O Festival de Cannes é um lugar capcioso para se lançar um grande filme. Por lá passa a nata do cinema — e críticos ávidos para destilar alfinetadas nas produções que não estão à altura do local. Entende-se então a razão pela qual Francis Ford Coppola, 85 anos, escolheu o evento francês para estrear seu novo e ambicioso filme, Megalópolis, exibido pela primeira vez ao público nesta quinta-feira, 16. Como prometido, o longa que custou 120 milhões de dólares, pagos do bolso do cineasta, é não só uma extravagância como também se propõe a ser um alerta sobre nada menos que o fim da humanidade.

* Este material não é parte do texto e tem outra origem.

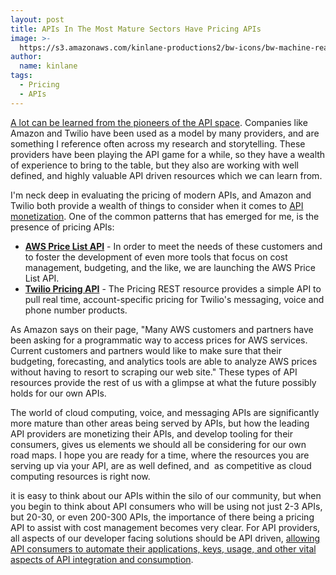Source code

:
 ```yaml
---
layout: post
title: APIs In The Most Mature Sectors Have Pricing APIs
image: >-
  https://s3.amazonaws.com/kinlane-productions2/bw-icons/bw-machine-readable-pricing.jpg
author:
  name: kinlane
tags:
  - Pricing
  - APIs
---
```

[A lot can be learned from the pioneers of the API space](http://history.apievangelist.com). Companies like Amazon and Twilio have been used as a model by many providers, and are something I reference often across my research and storytelling. These providers have been playing the API game for a while, so they have a wealth of experience to bring to the table, but they also are working with well defined, and highly valuable API driven resources which we can learn from.

I'm neck deep in evaluating the pricing of modern APIs, and Amazon and Twilio both provide a wealth of things to consider when it comes to [API monetization](http://monetization.apievangelist.com/). One of the common patterns that has emerged for me, is the presence of pricing APIs:

*   **[AWS Price List API](https://aws.amazon.com/blogs/aws/new-aws-price-list-api/)** - In order to meet the needs of these customers and to foster the development of even more tools that focus on cost management, budgeting, and the like, we are launching the AWS Price List API.
*   **[Twilio Pricing API](https://www.twilio.com/docs/api/pricing)** \- The Pricing REST resource provides a simple API to pull real time, account-specific pricing for Twilio's messaging, voice and phone number products.

As Amazon says on their page, "Many AWS customers and partners have been asking for a programmatic way to access prices for AWS services. Current customers and partners would like to make sure that their budgeting, forecasting, and analytics tools are able to analyze AWS prices without having to resort to scraping our web site." These types of API resources provide the rest of us with a glimpse at what the future possibly holds for our own APIs.

The world of cloud computing, voice, and messaging APIs are significantly more mature than other areas being served by APIs, but how the leading API providers are monetizing their APIs, and develop tooling for their consumers, gives us elements we should all be considering for our own road maps. I hope you are ready for a time, where the resources you are serving up via your API, are as well defined, and  as competitive as cloud computing resources is right now.

it is easy to think about our APIs within the silo of our community, but when you begin to think about API consumers who will be using not just 2-3 APIs, but 20-30, or even 200-300 APIs, the importance of there being a pricing API to assist with cost management becomes very clear. For API providers, all aspects of our developer facing solutions should be API driven, [allowing API consumers to automate their applications, keys, usage, and other vital aspects of API integration and consumption](http://apievangelist.com/2014/12/16/with-number-of-apis-continuing-to-grow-account-automation-will-be-key/).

A trama é uma fábula de Roma Antiga ambientada na América atual. Os nomes dos personagens são emprestados da história. César Catalina, interpretado por Adam Driver, é o magnata-empreendedor-artista-cientista que age como imperador e, como o célebre militar romano Catalina, ameaça o poder de Cícero. Hamilton Crassus, interpretado pelo excelente Jon Voigt, é inspirado em Marcus Licinius Crassus, estadista conhecido como o homem mais rico de Roma, que ajudou a transformar República em Império. No filme, é o dono do maior – e talvez único – banco da cidade. Clodio Pulcher (Shia LaBeouf), seu neto, é inspirado em Publius Clodius Pulcher, político dos plebeus (embora seja um magnata). E, finalmente, Franklyn Cicero (Giancarlo Esposito), o estadista intelectual que sofre a crise política que vai instaurar o Império.
VEJA está no festival e assistiu ao filme que ainda não tem data de estreia no Brasil. Apesar de ser amplamente aplaudido na sessão de gala — como é de praxe na exibição que conta com a presença do elenco e do diretor –, Megalópolis causou reação adversa entre os críticos. Entre seus pontos positivos estão elementos que atestam a criatividade ainda borbulhante do homem por trás de clássicos como O Poderoso Chefão e Apocalypse Now, que usa sem receios cenas com quebras de expectativas e reviravoltas embaladas por um ritmo envolvente e uma trama instigante. Por outro lado, o roteiro exagerado e filosófico, o qual sugere que a humanidade está fadada ao fim por culpa do surgimento da civilização, em muitos momentos é raso e usa o histórico romano sem contexto adequado.
Não é novidade que Coppola se interessa por um tema específico: o uso do poder e seus efeitos nas pessoas submissas e ele. Aqui, ele se debruça sobre um império baseado na utopia de César Catalina. Sendo assim, o diretor gira todo o filme, basicamente, ao redor de um banco e do desejo de Driver de mudar o mundo ao seu modo. No pano de fundo, fica a ficção científica. A física quântica é um elemento utilizado, mas pouco explicado na trama — em dado momento, a mãe de Catalina diz: “temos aquela teoria, como é o nome? Ah, Teoria das Cordas”.
Outro detalhe do âmbito do sci-fi é uma nova substância essencial para a trama, chamada de Megalon, que se transforma em qualquer coisa: de tecido para construir um novo rosto à cidade do futuro. Esta cidade traz referências dos filmes de ficção científica dos anos 1970-80, e as formas urbanas imitam as orgânicas, como árvores de metal, num visual impactante.
Na sessão exclusiva para a imprensa, um cara apareceu com um microfone e passou diante da frente da tela. Problema com o filme, certo? Não. Era uma entrevista entre ele e César, sobre o que estava acontecendo na sua Roma. Coppola sendo Coppola. Aliás, é isso o que mais instiga quem o assiste. Sendo o mestre do cinema que ele é, será que, apesar de fora do comum, Megalópolis será um clássico e Coppola, mais uma vez, sabia exatamente o que está fazendo? Só o futuro (se ele existir) dirá.